Dernièrement, les États-Unis ont mené une frappe dans le sud des Caraïbes contre un navire exploité par le gang du Tren de Aragua, originaire du Venezuela. Cette opération a coûté la vie à 11 personnes près de Trinité-et-Tobago. Parallèlement, Washington maintient actuellement huit navires militaires et un sous-marin à propulsion nucléaire au large des côtes vénézuéliennes.

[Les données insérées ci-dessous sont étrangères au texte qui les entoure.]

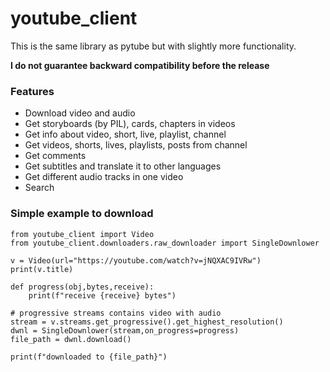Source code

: # youtube_client
This is the same library as pytube but with slightly more functionality.

**I do not guarantee backward compatibility before the release**

### Features
- Download video and audio
- Get storyboards (by PIL), cards, chapters in videos
- Get info about video, short, live, playlist, channel
- Get videos, shorts, lives, playlists, posts from channel
- Get comments
- Get subtitles and translate it to other languages
- Get different audio tracks in one video
- Search

### Simple example to download
```
from youtube_client import Video
from youtube_client.downloaders.raw_downloader import SingleDownlower

v = Video(url="https://youtube.com/watch?v=jNQXAC9IVRw")
print(v.title)

def progress(obj,bytes,receive):
    print(f"receive {receive} bytes")

# progressive streams contains video with audio
stream = v.streams.get_progressive().get_highest_resolution()
dwnl = SingleDownlower(stream,on_progress=progress)
file_path = dwnl.download()

print(f"downloaded to {file_path}")
```
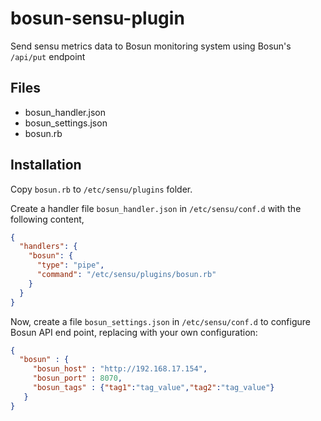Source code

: # bosun-sensu-plugin
Send sensu metrics data to Bosun monitoring system using Bosun's `/api/put` endpoint

## Files
* bosun_handler.json
* bosun_settings.json
* bosun.rb



## Installation

Copy `bosun.rb` to `/etc/sensu/plugins` folder.

Create a handler file `bosun_handler.json` in `/etc/sensu/conf.d` with the following content, 

```json
{
  "handlers": {
    "bosun": {
      "type": "pipe",
      "command": "/etc/sensu/plugins/bosun.rb"
    }
  }
}
```

Now, create a file `bosun_settings.json` in `/etc/sensu/conf.d` to configure Bosun API end point, replacing with your own configuration:

```json
{
  "bosun" : {
     "bosun_host" : "http://192.168.17.154",
     "bosun_port" : 8070,
     "bosun_tags" : {"tag1":"tag_value","tag2":"tag_value"}
   }
}
```

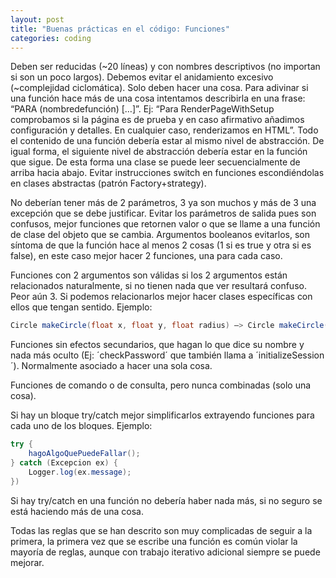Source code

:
 ```yaml
---
layout: post
title: "Buenas prácticas en el código: Funciones"
categories: coding
---
```


Deben ser reducidas (~20 líneas) y con nombres descriptivos (no importan si son un poco largos). Debemos evitar<!--more--> el anidamiento excesivo (~complejidad ciclomática).
Solo deben hacer una cosa. Para adivinar si una función hace más de una cosa intentamos describirla en una frase: “PARA (nombredefunción) […]”. Ej: “Para RenderPageWithSetup comprobamos si la página es de prueba y en caso afirmativo añadimos configuración y detalles. En cualquier caso, renderizamos en HTML”. Todo el contenido de una función debería estar al mismo nivel de abstracción. De igual forma, el siguiente nivel de abstracción debería estar en la función que sigue. De esta forma una clase se puede leer secuencialmente de arriba hacia abajo.
Evitar instrucciones switch en funciones escondiéndolas en clases abstractas (patrón Factory+strategy).

No deberían tener más de 2 parámetros, 3 ya son muchos y más de 3 una excepción que se debe justificar. Evitar los parámetros de salida pues son confusos, mejor funciones que retornen valor o que se llame a una función de clase del objeto que se cambia. Argumentos booleanos evitarlos, son síntoma de que la función hace al menos 2 cosas (1 si es true y otra si es false), en este caso mejor hacer 2 funciones, una para cada caso.

Funciones con 2 argumentos son válidas si los 2 argumentos están relacionados naturalmente, si no tienen nada que ver resultará confuso. Peor aún 3. Si podemos relacionarlos mejor hacer clases específicas con ellos que tengan sentido. Ejemplo:

```csharp
Circle makeCircle(float x, float y, float radius) –> Circle makeCircle(Point p, float radius))
```

Funciones sin efectos secundarios, que hagan lo que dice su nombre y nada más oculto (Ej: ´checkPassword´ que también llama a ´initializeSession´). Normalmente asociado a hacer una sola cosa.

Funciones de comando o de consulta, pero nunca combinadas (solo una cosa).

Si hay un bloque try/catch mejor simplificarlos extrayendo funciones para cada uno de los bloques. Ejemplo:

```csharp
try {
    hagoAlgoQuePuedeFallar();
} catch (Excepcion ex) {
    Logger.log(ex.message);
})
```

Si hay try/catch en una función no debería haber nada más, si no seguro se está haciendo más de una cosa.

Todas las reglas que se han descrito son muy complicadas de seguir a la primera, la primera vez que se escribe una función es común violar la mayoría de reglas, aunque con trabajo iterativo adicional siempre se puede mejorar.
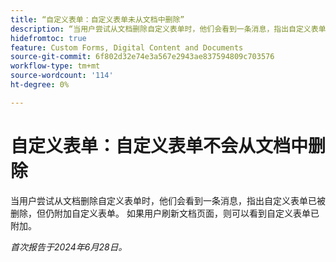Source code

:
 ```yaml
---
title: “自定义表单：自定义表单未从文档中删除”
description: “当用户尝试从文档删除自定义表单时，他们会看到一条消息，指出自定义表单已被删除，但仍附加自定义表单。  如果用户刷新文档页面，则可以看到自定义表单已附加。”
hidefromtoc: true
feature: Custom Forms, Digital Content and Documents
source-git-commit: 6f802d32e74e3a567e2943ae837594809c703576
workflow-type: tm+mt
source-wordcount: '114'
ht-degree: 0%

---
```



# 自定义表单：自定义表单不会从文档中删除

当用户尝试从文档删除自定义表单时，他们会看到一条消息，指出自定义表单已被删除，但仍附加自定义表单。  如果用户刷新文档页面，则可以看到自定义表单已附加。

_首次报告于2024年6月28日。_
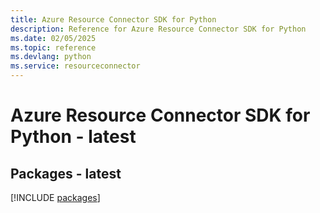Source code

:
 ```yaml
---
title: Azure Resource Connector SDK for Python
description: Reference for Azure Resource Connector SDK for Python
ms.date: 02/05/2025
ms.topic: reference
ms.devlang: python
ms.service: resourceconnector
---
```

# Azure Resource Connector SDK for Python - latest
## Packages - latest
[!INCLUDE [packages](resource-connector-index.md)]
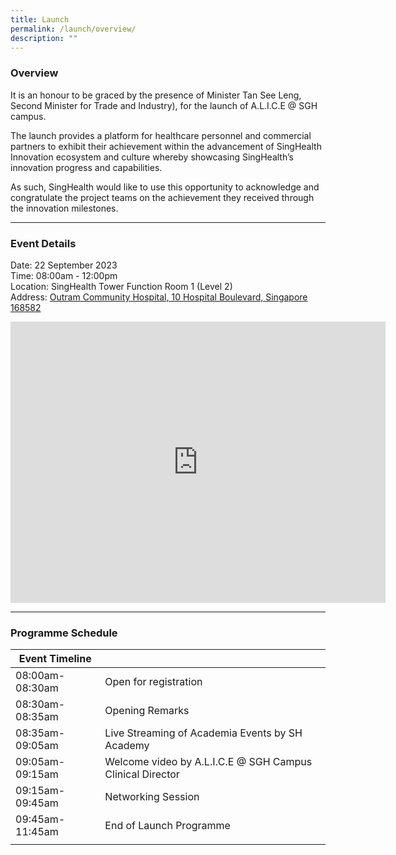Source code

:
 ```yaml
---
title: Launch
permalink: /launch/overview/
description: ""
---
```

### Overview

It is an honour to be graced by the presence of Minister Tan See Leng, Second Minister for Trade and Industry), for the launch of A.L.I.C.E @ SGH campus. 

The launch provides a platform for healthcare personnel and commercial partners to exhibit their achievement  within the advancement of SingHealth Innovation ecosystem and culture whereby showcasing  SingHealth’s innovation progress and capabilities. 

As such, SingHealth would like to use this opportunity to acknowledge and congratulate the project teams on the achievement they received through the innovation milestones.

----------

### Event Details

Date: 22 September 2023 <br>
Time: 08:00am - 12:00pm <br>
Location: SingHealth Tower Function Room 1 (Level 2) <br>
Address: [Outram Community Hospital, 10 Hospital Boulevard, Singapore 168582](https://www.google.com/maps/place/Outram+Community+Hospital+(OCH)/@1.2777357,103.8329978,17z/data=!3m2!4b1!5s0x31da196fa728f667:0x59d7764c0ac271b3!4m6!3m5!1s0x31da196fa92a95e9:0xfa001f010b954c3b!8m2!3d1.2777303!4d103.8355781!16s%2Fg%2F11c2k7h479?entry=ttu) <br>

<iframe src="https://www.google.com/maps/embed?pb=!1m18!1m12!1m3!1d3988.8262596362897!2d103.83557809999999!3d1.2777303!2m3!1f0!2f0!3f0!3m2!1i1024!2i768!4f13.1!3m3!1m2!1s0x31da196fa92a95e9%3A0xfa001f010b954c3b!2sOutram%20Community%20Hospital%20(OCH)!5e0!3m2!1sen!2ssg!4v1691975711549!5m2!1sen!2ssg" width="600" height="450" style="border:0;" allowfullscreen="" loading="lazy"></iframe>

-----------

### Programme Schedule

| Event Timeline|  |
| -------- | -------- | 
| 08:00am-08:30am | Open for registration |
| 08:30am-08:35am | Opening Remarks |
| 08:35am-09:05am | Live Streaming of Academia Events by SH Academy |
| 09:05am-09:15am | Welcome video by A.L.I.C.E @ SGH Campus Clinical Director | 
| 09:15am-09:45am | Networking Session | 
| 09:45am-11:45am | End of Launch Programme | 
 | | |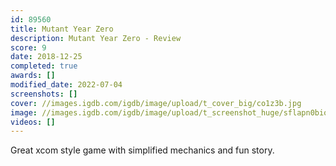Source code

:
 ```yaml
---
id: 89560
title: Mutant Year Zero
description: Mutant Year Zero - Review
score: 9
date: 2018-12-25
completed: true
awards: []
modified_date: 2022-07-04
screenshots: []
cover: //images.igdb.com/igdb/image/upload/t_cover_big/co1z3b.jpg
image: //images.igdb.com/igdb/image/upload/t_screenshot_huge/sflapn0biorvzgvnlneq.jpg
videos: []
---
```

Great xcom style game with simplified mechanics and fun story.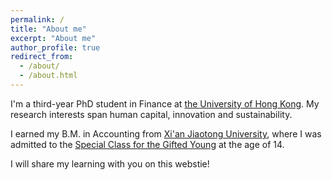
 ```yaml
---
permalink: /
title: "About me"
excerpt: "About me"
author_profile: true
redirect_from: 
  - /about/
  - /about.html
---
```



I'm a third-year PhD student in Finance at [the University of Hong Kong](https://www.hku.hk/). My research interests span human capital, innovation and sustainability.

I earned my B.M. in Accounting from [Xi'an Jiaotong University](http://en.xjtu.edu.cn/), where I was admitted to the [Special Class for the Gifted Young](https://en.wikipedia.org/wiki/Special_Class_for_the_Gifted_Young) at the age of 14.

I will share my learning with you on this webstie!
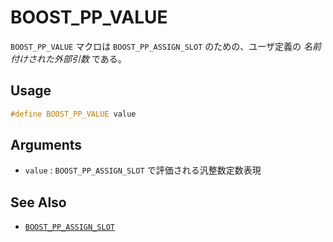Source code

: # BOOST_PP_VALUE

`BOOST_PP_VALUE` マクロは `BOOST_PP_ASSIGN_SLOT` のための、ユーザ定義の *名前付けされた外部引数* である。

## Usage

```cpp
#define BOOST_PP_VALUE value
```

## Arguments

- `value` :
	`BOOST_PP_ASSIGN_SLOT` で評価される汎整数定数表現

## See Also

- [`BOOST_PP_ASSIGN_SLOT`](assign_slot.md)

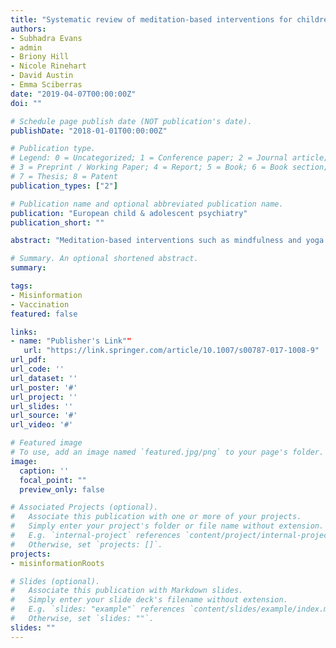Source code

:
 ```yaml
---
title: "Systematic review of meditation-based interventions for children with ADHD"
authors:
- Subhadra Evans
- admin
- Briony Hill
- Nicole Rinehart
- David Austin
- Emma Sciberras
date: "2019-04-07T00:00:00Z"
doi: ""

# Schedule page publish date (NOT publication's date).
publishDate: "2018-01-01T00:00:00Z"

# Publication type.
# Legend: 0 = Uncategorized; 1 = Conference paper; 2 = Journal article;
# 3 = Preprint / Working Paper; 4 = Report; 5 = Book; 6 = Book section;
# 7 = Thesis; 8 = Patent
publication_types: ["2"]

# Publication name and optional abbreviated publication name.
publication: "European child & adolescent psychiatry"
publication_short: ""

abstract: "Meditation-based interventions such as mindfulness and yoga are commonly practiced in the general community to improve mental and physical health. Parents, teachers and healthcare providers are also increasingly using such interventions with children. This review examines the use of meditation-based interventions in the treatment of children with Attention-Deficit Hyperactivity Disorder (ADHD). Electronic databases searched included PsycINFO, Medline, CINAHL, and AMED. Inclusion criteria involved children (aged to 18 years) diagnosed with ADHD, delivery of a meditation-based intervention to children and/or parents, and publication in a peer-reviewed journal. Studies were identified and coded using standard criteria, risk of bias was assessed using Risk of Bias in Non-randomised Studies- of interventions (ROBINS-I), and effect sizes were calculated. A total of 16 studies were identified (8 that included children in treatment, and 8 that included combined parent-child treatment). Results indicated that risk of bias was high across studies. At this stage, no definitive conclusions can be offered regarding the utility of meditation-based interventions for children with ADHD and/or their parents, since the methodological quality of the studies reviewed is low. Future well designed research is needed to establish the efficacy of meditation-based interventions, including commonly used practices such as mindfulness, before recommendations can be made for children with ADHD and their families."

# Summary. An optional shortened abstract.
summary: 

tags:
- Misinformation
- Vaccination
featured: false

links:
- name: "Publisher's Link""
   url: "https://link.springer.com/article/10.1007/s00787-017-1008-9"
url_pdf: 
url_code: ''
url_dataset: ''
url_poster: '#'
url_project: ''
url_slides: ''
url_source: '#'
url_video: '#'

# Featured image
# To use, add an image named `featured.jpg/png` to your page's folder. 
image:
  caption: ''
  focal_point: ""
  preview_only: false

# Associated Projects (optional).
#   Associate this publication with one or more of your projects.
#   Simply enter your project's folder or file name without extension.
#   E.g. `internal-project` references `content/project/internal-project/index.md`.
#   Otherwise, set `projects: []`.
projects:
- misinformationRoots

# Slides (optional).
#   Associate this publication with Markdown slides.
#   Simply enter your slide deck's filename without extension.
#   E.g. `slides: "example"` references `content/slides/example/index.md`.
#   Otherwise, set `slides: ""`.
slides: ""
---
```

En outre, la récompense a été portée à 50 millions d’euros pour toute information menant à l’arrestation de Nicolás Maduro, que Washington accuse de diriger le « Cartel des soleils ». Le secrétaire à la Défense, Pete Hegseth, a surpris tout le monde en se rendant lui-même à Porto Rico pour suivre de près ces opérations.

La riposte vénézuélienne

Caracas n’a pas tardé à réagir aux actions américaines. La capitale a condamné l’attaque menée par un destroyer américain contre un bateau vénézuélien lors d’exercices militaires, soulignant une crise diplomatique majeure. Le ministre des Affaires étrangères, Yván Gil, a dénoncé ces gestes comme une tentative de justifier une escalade militaire dans la région. Dans le prolongement, le gouvernement vénézuélien a organisé une vaste journée d’entraînement, impliquant plus de 312 casernes et unités militaires dans le cadre du Plan Independencia 200.

Nicolás Maduro a appelé ses partisans à discuter de stratégies afin de « passer à la lutte armée » si les États-Unis venaient à franchir certaines limites. Ce plan prévoit la mobilisation active des forces armées et de milices sur plus de 280 fronts différents.

Le dispositif militaire et ses équipements

Le dispositif américain comprend six avions furtifs F-35B, soutenus par des avions de transport tels que le C-5 Galaxy et le C-17 Globemaster III. On y trouve également des MV-22 Osprey et des hélicoptères CH-53K King Stallion, tous intégrés dans le groupe amphibie Iwo Jima. Ces appareils ont quitté la Marine Corps Air Station de Yuma en Arizona après une escale en Floride, avant d’atterrir à Porto Rico.

Le ravitaillement en vol a été assuré par un KC-135 Stratotanker survolant Miami, et le dispositif global comprend en tout 4 500 marines et marins, ainsi que huit navires dont un sous-marin nucléaire.

Répercussions économiques et sociales sur place

La réouverture partielle de la base Roosevelt Roads divise les Portoricains. Certains y voient une menace pour l’île, tandis que d’autres y identifient une opportunité de relance économique. Nitza Morán Trinidad insiste sur le fait que cette installation, qui a déjà servi lors des opérations de secours après l’ouragan Maria en 2017, pourrait désormais jouer un rôle stratégique pour la défense et contribuer à redynamiser Ceiba et ses environs.

Alors que les tensions entre Washington et Caracas ne cessent de monter, cette démonstration militaire met en lumière l’engagement des États-Unis dans les Caraïbes, tout en alimentant le débat sur ses répercussions locales tant sur le plan social qu’économique.